> _EXERCISE_
Copy the records below exactly, omitting any pictures they contain.

[MATERIAL PROVIDED Boundary: Start]

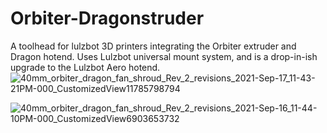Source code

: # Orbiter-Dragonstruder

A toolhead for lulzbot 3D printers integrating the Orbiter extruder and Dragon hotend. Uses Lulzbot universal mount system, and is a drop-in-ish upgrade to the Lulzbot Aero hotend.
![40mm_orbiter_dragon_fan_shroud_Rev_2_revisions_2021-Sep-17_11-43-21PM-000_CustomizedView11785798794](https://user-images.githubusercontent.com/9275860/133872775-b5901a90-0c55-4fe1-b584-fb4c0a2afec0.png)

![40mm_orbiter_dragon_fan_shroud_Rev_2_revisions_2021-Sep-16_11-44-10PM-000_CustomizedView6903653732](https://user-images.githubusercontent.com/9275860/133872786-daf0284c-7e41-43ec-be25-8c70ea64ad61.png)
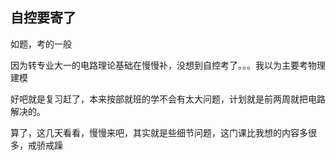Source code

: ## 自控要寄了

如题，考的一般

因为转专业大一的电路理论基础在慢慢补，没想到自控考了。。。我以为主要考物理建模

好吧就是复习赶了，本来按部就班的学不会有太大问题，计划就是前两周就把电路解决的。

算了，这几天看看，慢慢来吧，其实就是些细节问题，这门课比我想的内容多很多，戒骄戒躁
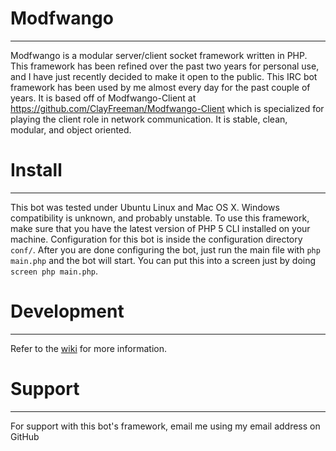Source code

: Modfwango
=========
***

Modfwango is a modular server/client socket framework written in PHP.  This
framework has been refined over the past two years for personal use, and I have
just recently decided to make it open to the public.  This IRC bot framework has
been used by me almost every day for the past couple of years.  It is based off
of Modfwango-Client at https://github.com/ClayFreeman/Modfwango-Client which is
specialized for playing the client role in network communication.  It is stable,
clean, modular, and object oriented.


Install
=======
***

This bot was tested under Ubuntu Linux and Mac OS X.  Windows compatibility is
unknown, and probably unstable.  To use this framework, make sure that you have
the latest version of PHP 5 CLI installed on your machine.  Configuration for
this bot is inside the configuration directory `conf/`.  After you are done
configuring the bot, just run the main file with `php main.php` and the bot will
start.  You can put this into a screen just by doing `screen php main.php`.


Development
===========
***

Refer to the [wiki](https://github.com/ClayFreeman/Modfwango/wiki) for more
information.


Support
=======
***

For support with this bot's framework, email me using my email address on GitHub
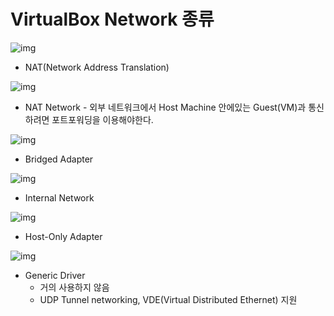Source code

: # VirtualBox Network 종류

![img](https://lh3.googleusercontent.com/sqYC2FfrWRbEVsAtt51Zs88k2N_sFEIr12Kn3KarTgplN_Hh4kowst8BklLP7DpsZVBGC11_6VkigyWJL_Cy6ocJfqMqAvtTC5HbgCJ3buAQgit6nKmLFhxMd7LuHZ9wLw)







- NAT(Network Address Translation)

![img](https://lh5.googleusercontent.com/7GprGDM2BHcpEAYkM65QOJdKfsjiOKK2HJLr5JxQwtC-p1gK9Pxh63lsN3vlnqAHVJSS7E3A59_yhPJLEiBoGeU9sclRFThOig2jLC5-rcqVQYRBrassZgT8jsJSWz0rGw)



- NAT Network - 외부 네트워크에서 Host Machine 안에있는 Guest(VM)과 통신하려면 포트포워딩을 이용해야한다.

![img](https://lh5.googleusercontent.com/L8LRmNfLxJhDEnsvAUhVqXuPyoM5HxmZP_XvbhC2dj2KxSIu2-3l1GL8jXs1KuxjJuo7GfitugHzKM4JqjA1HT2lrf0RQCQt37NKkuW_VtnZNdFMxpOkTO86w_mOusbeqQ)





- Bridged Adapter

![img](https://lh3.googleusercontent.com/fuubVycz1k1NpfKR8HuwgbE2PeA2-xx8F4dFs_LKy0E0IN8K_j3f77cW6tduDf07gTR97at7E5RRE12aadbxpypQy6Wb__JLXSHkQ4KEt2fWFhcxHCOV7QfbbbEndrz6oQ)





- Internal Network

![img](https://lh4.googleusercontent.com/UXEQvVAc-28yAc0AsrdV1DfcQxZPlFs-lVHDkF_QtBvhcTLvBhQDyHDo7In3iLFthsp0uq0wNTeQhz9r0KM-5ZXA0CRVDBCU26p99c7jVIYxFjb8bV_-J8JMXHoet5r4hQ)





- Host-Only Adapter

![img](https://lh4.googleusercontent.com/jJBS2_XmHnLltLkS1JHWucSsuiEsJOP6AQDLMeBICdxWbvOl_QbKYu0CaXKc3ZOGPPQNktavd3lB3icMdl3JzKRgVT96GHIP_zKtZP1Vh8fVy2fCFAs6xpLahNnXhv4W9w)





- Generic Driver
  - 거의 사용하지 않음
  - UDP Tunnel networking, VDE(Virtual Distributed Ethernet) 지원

[MATERIAL PROVIDED Boundary: End]

> _SOLUTION TO THE PROBLEM_
Source code

: # Orbiter-Dragonstruder

A toolhead for lulzbot 3D printers integrating the Orbiter extruder and Dragon hotend. Uses Lulzbot universal mount system, and is a drop-in-ish upgrade to the Lulzbot Aero hotend.
![40mm_orbiter_dragon_fan_shroud_Rev_2_revisions_2021-Sep-17_11-43-21PM-000_CustomizedView11785798794](https://user-images.githubusercontent.com/9275860/133872775-b5901a90-0c55-4fe1-b584-fb4c0a2afec0.png)

![40mm_orbiter_dragon_fan_shroud_Rev_2_revisions_2021-Sep-16_11-44-10PM-000_CustomizedView6903653732](https://user-images.githubusercontent.com/9275860/133872786-daf0284c-7e41-43ec-be25-8c70ea64ad61.png)
Source code

: ## 自控要寄了

如题，考的一般

因为转专业大一的电路理论基础在慢慢补，没想到自控考了。。。我以为主要考物理建模

好吧就是复习赶了，本来按部就班的学不会有太大问题，计划就是前两周就把电路解决的。

算了，这几天看看，慢慢来吧，其实就是些细节问题，这门课比我想的内容多很多，戒骄戒躁
Source code

: Modfwango
=========
***

Modfwango is a modular server/client socket framework written in PHP.  This
framework has been refined over the past two years for personal use, and I have
just recently decided to make it open to the public.  This IRC bot framework has
been used by me almost every day for the past couple of years.  It is based off
of Modfwango-Client at https://github.com/ClayFreeman/Modfwango-Client which is
specialized for playing the client role in network communication.  It is stable,
clean, modular, and object oriented.


Install
=======
***

This bot was tested under Ubuntu Linux and Mac OS X.  Windows compatibility is
unknown, and probably unstable.  To use this framework, make sure that you have
the latest version of PHP 5 CLI installed on your machine.  Configuration for
this bot is inside the configuration directory `conf/`.  After you are done
configuring the bot, just run the main file with `php main.php` and the bot will
start.  You can put this into a screen just by doing `screen php main.php`.


Development
===========
***

Refer to the [wiki](https://github.com/ClayFreeman/Modfwango/wiki) for more
information.


Support
=======
***

For support with this bot's framework, email me using my email address on GitHub
Source code

: # VirtualBox Network 종류

![img](https://lh3.googleusercontent.com/sqYC2FfrWRbEVsAtt51Zs88k2N_sFEIr12Kn3KarTgplN_Hh4kowst8BklLP7DpsZVBGC11_6VkigyWJL_Cy6ocJfqMqAvtTC5HbgCJ3buAQgit6nKmLFhxMd7LuHZ9wLw)







- NAT(Network Address Translation)

![img](https://lh5.googleusercontent.com/7GprGDM2BHcpEAYkM65QOJdKfsjiOKK2HJLr5JxQwtC-p1gK9Pxh63lsN3vlnqAHVJSS7E3A59_yhPJLEiBoGeU9sclRFThOig2jLC5-rcqVQYRBrassZgT8jsJSWz0rGw)



- NAT Network - 외부 네트워크에서 Host Machine 안에있는 Guest(VM)과 통신하려면 포트포워딩을 이용해야한다.

![img](https://lh5.googleusercontent.com/L8LRmNfLxJhDEnsvAUhVqXuPyoM5HxmZP_XvbhC2dj2KxSIu2-3l1GL8jXs1KuxjJuo7GfitugHzKM4JqjA1HT2lrf0RQCQt37NKkuW_VtnZNdFMxpOkTO86w_mOusbeqQ)





- Bridged Adapter

![img](https://lh3.googleusercontent.com/fuubVycz1k1NpfKR8HuwgbE2PeA2-xx8F4dFs_LKy0E0IN8K_j3f77cW6tduDf07gTR97at7E5RRE12aadbxpypQy6Wb__JLXSHkQ4KEt2fWFhcxHCOV7QfbbbEndrz6oQ)





- Internal Network

![img](https://lh4.googleusercontent.com/UXEQvVAc-28yAc0AsrdV1DfcQxZPlFs-lVHDkF_QtBvhcTLvBhQDyHDo7In3iLFthsp0uq0wNTeQhz9r0KM-5ZXA0CRVDBCU26p99c7jVIYxFjb8bV_-J8JMXHoet5r4hQ)





- Host-Only Adapter

![img](https://lh4.googleusercontent.com/jJBS2_XmHnLltLkS1JHWucSsuiEsJOP6AQDLMeBICdxWbvOl_QbKYu0CaXKc3ZOGPPQNktavd3lB3icMdl3JzKRgVT96GHIP_zKtZP1Vh8fVy2fCFAs6xpLahNnXhv4W9w)





- Generic Driver
  - 거의 사용하지 않음
  - UDP Tunnel networking, VDE(Virtual Distributed Ethernet) 지원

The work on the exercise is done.